Over the last 24 months the cotton industry has experienced record production levels and a number of property transactions have occurred particularly in the Murrumbidgee Irrigation Area (MIA).
“This region is experiencing demand for properties due to a lower capital cost of land when compared to cotton farms in northern regions, typically higher water security and similar yields. The MIA is also experiencing significant growth in ginning demand.
“China is stock piling cotton for future production, increasing the demand for cotton textiles which in turn makes them the largest importer of Australian cotton, accounting for 68 per cent of our total production.”
Mark Courtney, Director of Research at Colliers International said the beef sector has been influenced by the drought with the eastern young cattle indicator (EYCI) tracking below average for the last five years.
“Although excess supply has been compounded by poor seasonal conditions leading to below pre-GFC levels and a number of distressed assets on the market, it is important to note that gains have been made in the first half of 2014.
“Furthermore, as most of the receiver stock is selling, the increase in transactional activity and competition in the market is leading to a slight rise in confidence.
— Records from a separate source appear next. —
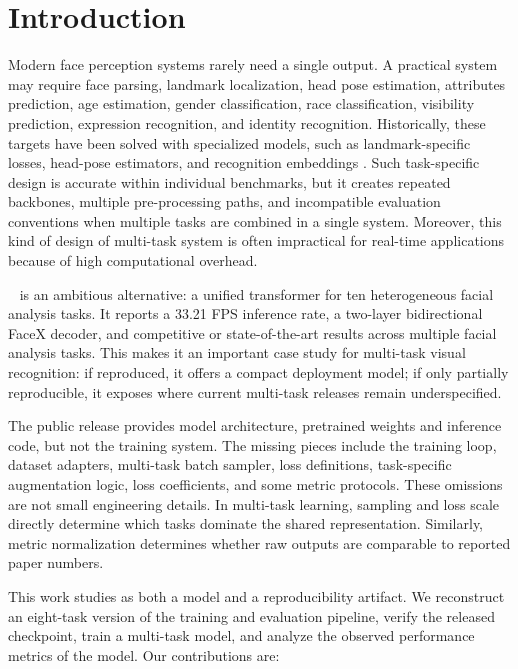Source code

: \section{Introduction}

Modern face perception systems rarely need a single output. A practical system may require face parsing, landmark localization, head pose estimation, attributes prediction, age estimation, gender classification, race classification, visibility prediction, expression recognition, and identity recognition. Historically, these targets have been solved with specialized models, such as landmark-specific losses, head-pose estimators, and recognition embeddings \citep{wing2018,star2023,tokenhpe2023,arcface2019,partialfc2021}. Such task-specific design is accurate within individual benchmarks, but it creates repeated backbones, multiple pre-processing paths, and incompatible evaluation conventions when multiple tasks are combined in a single system. Moreover, this kind of design of multi-task system is often impractical for real-time applications because of high computational overhead.

\method~\citep{facexformer2025} is an ambitious alternative: a unified transformer for ten heterogeneous facial analysis tasks. It reports a 33.21 FPS inference rate, a two-layer bidirectional FaceX decoder, and competitive or state-of-the-art results across multiple facial analysis tasks. This makes it an important case study for multi-task visual recognition: if reproduced, it offers a compact deployment model; if only partially reproducible, it exposes where current multi-task releases remain underspecified.

The public \method release provides model architecture, pretrained weights and inference code, but not the training system. The missing pieces include the training loop, dataset adapters, multi-task batch sampler, loss definitions, task-specific augmentation logic, loss coefficients, and some metric protocols. These omissions are not small engineering details. In multi-task learning, sampling and loss scale directly determine which tasks dominate the shared representation. Similarly, metric normalization determines whether raw outputs are comparable to reported paper numbers.

This work studies \method as both a model and a reproducibility artifact. We reconstruct an eight-task version of the training and evaluation pipeline, verify the released checkpoint, train a multi-task model, and analyze the observed performance metrics of the model. Our contributions are:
“Demand for exports of boxed beef to China is occurring at a rapid rate with 1,093 per cent growth and a total of 92,279 tonnes reported by MLA for the 2012/13 financial year. The Northern Territory has seen more sales in large scale beef enterprises, such as Riveren & Inverway Stations with total carrying capacity of 40,000 head, which was purchased by JAPFA Santori; and La Belle Downs & Welltree Stations with total carrying capacity of 22,000 head that was purchased by AA Co.”
Mr Courtney said wine
industry assets are still near the bottom of the cycle presenting an opportunity for cashed up, counter cyclical investors to take advantage of low entry costs. “At current asset values Australia’s wine industry sector represents the greatest potential for capital growth over the longer term.
“The most sought after assets are vertically integrated business in strategic locations, such as the Barossa Valley.
Mr Courtney said that the Australia and New Zealand agribusiness sectors are growing increasingly attractive to international funds due to unstoppable global demand for food.